Maybe a few of you have read this article in the Daily Toreador already. It seems like Tech made a bad deal in leasing spots at the new Raider Park parking garage. We'll go over this in class tomorrow, but I wanted to provide a link to the story here. Before we discuss it though, what could Tech have done to increase revenue in parking sales? What does it depend on?
I would like you to listen to the Tuesday podcast (11/25) "Will Economic Growth Destroy the Planet?" This is a great podcast that offers two very different views on economic growth as well as a few bits of what else is studied in this certain subfield of microeconomics, environmental economics. Just to be clear, this will not be covered on this Friday's quiz, only on our current events quiz.
I was insprired by this weekends win against OU for this current events post. Enjoy.
So here's another article on the Occupy Wall Street protests. For this current events post I only expect you to watch the video that is embedded, however the rest of the article is great. I only have one question for you; do you think this is an outcry against capitalism, or is it rather capitalism at its finest?
I'll admit that the Occupy Wall Street campaign has lasted a lot longer then I expected it would. This article gives a little bit of a background on the "conflict", but is also cool because of the what percent are you tool. So, let's assume you have a monthly budget of $1,500 dollars that comes from either working, your parents, loans/scholarships, or a combination of all three. Work that out to cover a year and it looks like you make $18,000 a year. Plug that into the calculator (along with your actual "income") and see where that puts you. Are you suprised by this? Do you feel ashamed that about a fifth of America makes less than you (in this scenario)? If you could, would you go join the movement?

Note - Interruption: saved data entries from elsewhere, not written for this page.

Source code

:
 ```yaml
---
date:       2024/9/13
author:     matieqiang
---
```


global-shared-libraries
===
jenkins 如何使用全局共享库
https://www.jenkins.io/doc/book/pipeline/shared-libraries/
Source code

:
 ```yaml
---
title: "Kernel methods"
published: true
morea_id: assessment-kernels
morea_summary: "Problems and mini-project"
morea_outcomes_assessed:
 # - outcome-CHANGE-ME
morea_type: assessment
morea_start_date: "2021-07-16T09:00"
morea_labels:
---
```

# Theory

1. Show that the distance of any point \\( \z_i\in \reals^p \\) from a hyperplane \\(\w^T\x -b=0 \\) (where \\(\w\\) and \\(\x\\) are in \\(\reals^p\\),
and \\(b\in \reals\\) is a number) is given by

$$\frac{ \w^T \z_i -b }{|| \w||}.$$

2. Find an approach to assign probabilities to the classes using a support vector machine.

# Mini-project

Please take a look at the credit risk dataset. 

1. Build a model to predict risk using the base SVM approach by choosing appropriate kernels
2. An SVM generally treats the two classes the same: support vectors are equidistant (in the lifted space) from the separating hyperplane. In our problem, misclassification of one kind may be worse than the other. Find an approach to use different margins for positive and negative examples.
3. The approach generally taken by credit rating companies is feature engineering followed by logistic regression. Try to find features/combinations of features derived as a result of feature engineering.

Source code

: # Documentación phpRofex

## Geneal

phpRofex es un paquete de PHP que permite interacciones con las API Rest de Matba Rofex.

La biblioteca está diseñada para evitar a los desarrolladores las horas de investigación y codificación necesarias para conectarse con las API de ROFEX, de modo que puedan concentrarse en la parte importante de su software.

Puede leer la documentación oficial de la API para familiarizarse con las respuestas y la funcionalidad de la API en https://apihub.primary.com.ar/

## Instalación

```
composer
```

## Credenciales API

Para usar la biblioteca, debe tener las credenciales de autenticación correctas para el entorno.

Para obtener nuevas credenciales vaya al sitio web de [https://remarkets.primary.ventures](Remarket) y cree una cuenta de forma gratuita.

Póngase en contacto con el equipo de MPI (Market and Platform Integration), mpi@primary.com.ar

As a sidenote, Steve Jobs was comfortably in the top 1%. Are you happier that he created the iPhone, iPad, iEtc. or can you not "tolerate the greed and corruption" of this top percenter.
This one comes from the WSJ's Real Time Economics. A staggering 2.2 million people will lose their unemployment benefits if an extension is not passed. That means 2.2 million people who've received federal aid for the past 99 weeks (almost 2 years!) will be without a paycheck of any kind. We know as economists though that people respond to incentives. In your opinion do unemployment benefits keep people from working, or is this a necessary safety net? If you were the policymaker would you allow people to receive benefits for longer?
This seems like it will be an easy way to get updates anytime I've updated the blog.
Workers at Ford may soon be going on strike according to this Economix blog post. It seems this year has been the year for labor disputes NFL, NBA, and now Ford. The amazing thing to me is how Facebook is playing a role in almost everything that happens now. Before, workers in Detroit would have no way of contacting workers outside of their state, let alone their city. It seems like the Facebook revolution is far from complete. Back to the matter at hand, what could a labor dispute like this do to the cost of Ford cars? How could this effect demand for other cars?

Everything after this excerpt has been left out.